Then, last August, a man with a Libyan accent left a suitcase with $340,000 in cash for Alamoudi outside his hotel room in London, according to the October 2003 indictment of the American Muslim leader. Alamoudi was then arrested upon his return to the United States, the indictment said. The Alamoudi mystery deepened on June 10, when the New York Times and the Wall Street Journal reported that he had told authorities he was part of an alleged plot by Libyan leader Moammar Gadhafi to assassinate Crown Prince Abdullah, the Saudi leader. Now, the U.S. Justice Department is examining whether Alamoudi was conspiring with a London group the Saudi government says is linked to Osama bin Laden.
“Who is Abdurahman Alamoudi? We really don’t know,” one of the concerned government officials said. “So how can we say there is not a problem with his former aide? He [Gill] has access to information about all our vulnerabilities — aviation, ports. He knows what is protected and what is not.”
The Homeland Security spokeswoman, Petrovich, declined to discuss these issues. Instead, she released this statement: “Prior to Faisal Gill’s employment with the department, the [internal] Office of Security went to great lengths to investigate his background and ensure there were no potential conflicts or inappropriate activities in relation to Mr. Gill. Following a thorough investigation, we found that Mr. Gill exceeded all requirements set forth by the department’s Office of Security for access to classified information, as prescribed by the intelligence community, that allows him to conduct his day-to-day duties for the department.”
Yet some officials remain concerned that Gill apparently enjoys the political protection of Norquist, the architect of the 1994 Republican election sweep that brought Georgia Republican Newt Gingrich to power as House speaker. Norquist speaks of “crushing” his political opponents and dismisses those who don’t agree with his anti-tax, anti-government agenda as “Bolsheviks.” His power derives from a formidable coalition of evangelical, business and other conservative groups that he controls to push favored GOP issues, as well as from his close relationship with White House political chief Karl Rove.
In 1998, Norquist and a former deputy to Alamoudi at the AMC co-founded the nonprofit Islamic Institute as part of a drive to win Muslim voters for Bush in 2000. Alamoudi donated $35,000 to the institute, records show. Soon, the Islamic Institute, the AMC and Al-Arian were all working together on a top priority for American Muslims: an end to the use of classified intelligence to jail noncitizens as national-security threats. Al-Arian’s brother-in-law had been jailed on the basis of such secret evidence linking him to Palestinian Islamic Jihad, and Al-Arian lobbied heavily on Capitol Hill to end the practice. In October 2000, through the efforts of Norquist and Rove, Bush came out against secret evidence in a debate with Al Gore, and the AMC endorsed Bush for president. Al-Arian would later claim that the Muslim votes he rounded up for Bush in Florida helped decide the election.

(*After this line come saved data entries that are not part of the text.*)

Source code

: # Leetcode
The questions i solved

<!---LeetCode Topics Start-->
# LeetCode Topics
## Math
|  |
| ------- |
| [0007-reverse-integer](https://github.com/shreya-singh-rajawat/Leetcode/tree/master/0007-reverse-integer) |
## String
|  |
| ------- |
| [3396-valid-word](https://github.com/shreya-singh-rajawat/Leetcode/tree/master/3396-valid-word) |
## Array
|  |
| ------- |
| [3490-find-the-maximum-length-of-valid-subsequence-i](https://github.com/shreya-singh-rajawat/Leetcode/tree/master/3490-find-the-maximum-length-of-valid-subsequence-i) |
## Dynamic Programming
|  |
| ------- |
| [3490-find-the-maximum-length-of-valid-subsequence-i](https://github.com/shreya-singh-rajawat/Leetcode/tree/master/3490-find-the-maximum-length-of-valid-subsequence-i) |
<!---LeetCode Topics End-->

Gill was in the middle of these advocacy efforts. As director of government affairs at Norquist’s Islamic Institute, Gill lobbied against the use of secret evidence, according to a May 2001 release on the institute’s Web site. After the Sept. 11, 2001, attacks, Gill was quoted in news articles as a spokesman for the AMC. A Washington Post article from May 2001, meanwhile, identified Gill as a spokesman for the “fledgling” Taxpayers Alliance of Prince William County, Va., which is affiliated with Norquist’s Americans for Tax Reform. According to the Post article, Norquist was slated to appear with Gill at an anti-tax rally.

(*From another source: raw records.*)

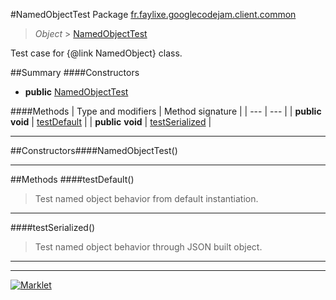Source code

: #NamedObjectTest
Package [fr.faylixe.googlecodejam.client.common](README.md)<br>

> *Object* > [NamedObjectTest](NamedObjectTest.md)

Test case for {@link NamedObject} class.

##Summary
####Constructors
* **public** [NamedObjectTest](#namedobjecttest)

####Methods
| Type and modifiers | Method signature |
| --- | --- |
| **public** **void** | [testDefault](#testdefault) |
| **public** **void** | [testSerialized](#testserialized) |

---


##Constructors####NamedObjectTest()
> 

---


##Methods
####testDefault()
> Test named object behavior from default instantiation.

---

####testSerialized()
> Test named object behavior through JSON built object.

---

---

[![Marklet](https://img.shields.io/badge/Generated%20by-Marklet-green.svg)](https://github.com/Faylixe/marklet)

Gill is one of several former Alamoudi associates who have shuffled in recent years among Norquist’s operations, the AMC, and government and politics. They include Abdulwahab Alkebsi, a former executive director of the Islamic Institute and a spokesman for the AMC who is now a program director for the National Endowment for Democracy, where he is responsible for administering millions of dollars in grant money for Iraq. What’s more, in 2003 Norquist held a fundraiser at his Capitol Hill home for Alamoudi’s former lawyer, Kamal Nawash, who was running for a Virginia state Senate seat. And Norquist’s co-founder of the Islamic Institute, former AMC deputy director Khaled Saffuri, works closely with the White House on Muslim outreach issues.
These outreach efforts have put Norquist in an unusual defensive position. Former Bush speechwriter David Frum, conservative investigative journalist Kenneth Timmerman, and Center for Security Policy president Frank Gaffney, among others, have criticized Norquist’s alliances.

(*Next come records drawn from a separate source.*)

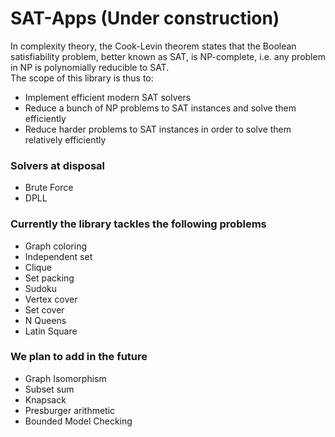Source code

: # SAT-Apps (Under construction)
In complexity theory, the Cook-Levin theorem states that the Boolean
satisfiability problem, better known as SAT, is NP-complete, i.e. any
problem in NP is polynomially reducible to SAT.\
The scope of this library is thus to:
- Implement efficient modern SAT solvers
- Reduce a bunch of NP problems to SAT instances and solve them efficiently
- Reduce harder problems to SAT instances in order to solve them relatively efficiently

### Solvers at disposal
- Brute Force
- DPLL

### Currently the library tackles the following problems
- Graph coloring
- Independent set
- Clique
- Set packing
- Sudoku
- Vertex cover
- Set cover
- N Queens
- Latin Square

### We plan to add in the future
- Graph Isomorphism
- Subset sum
- Knapsack
- Presburger arithmetic
- Bounded Model Checking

Gaffney did not respond to my request for an interview. But his feud with Norquist spilled into public view in January 2003 at the Conservative Political Action Conference near Washington. According to an account in the National Review, Gaffney told the conference-goers: “I’m sorry to say there is an active and, to a considerable degree successful, [radical Muslim] political operation aimed not least at the Bush White House.” Norquist responded by calling Gaffney a bigot and barring him from an influential meeting of conservatives that Norquist holds on Wednesdays in Washington.
And there are other unexplained threads connecting Muslim leaders who are under investigation to Norquist’s influence-peddling operation. In 2000 and 2001, for example, a firm with which Norquist has been registered as a lobbyist, Janus-Merritt Strategies, reported that Alamoudi had paid the company a total of $40,000 for lobbying on human rights issues and Malaysia. But in a Dec. 17, 2001, letter to the secretary of the U.S. Senate, which administers public lobbying records, a managing partner of the firm wrote that Janus-Merritt had erred in identifying Alamoudi as its client. The letter said the actual client was another Muslim leader who could be reached at 555 Grove St. in Herndon, Va.
Three months later, dozens of federal agents, with their guns drawn, burst through the doors of that office building in Herndon, seizing evidence in the United States’ ongoing investigation of international terrorist financial networks.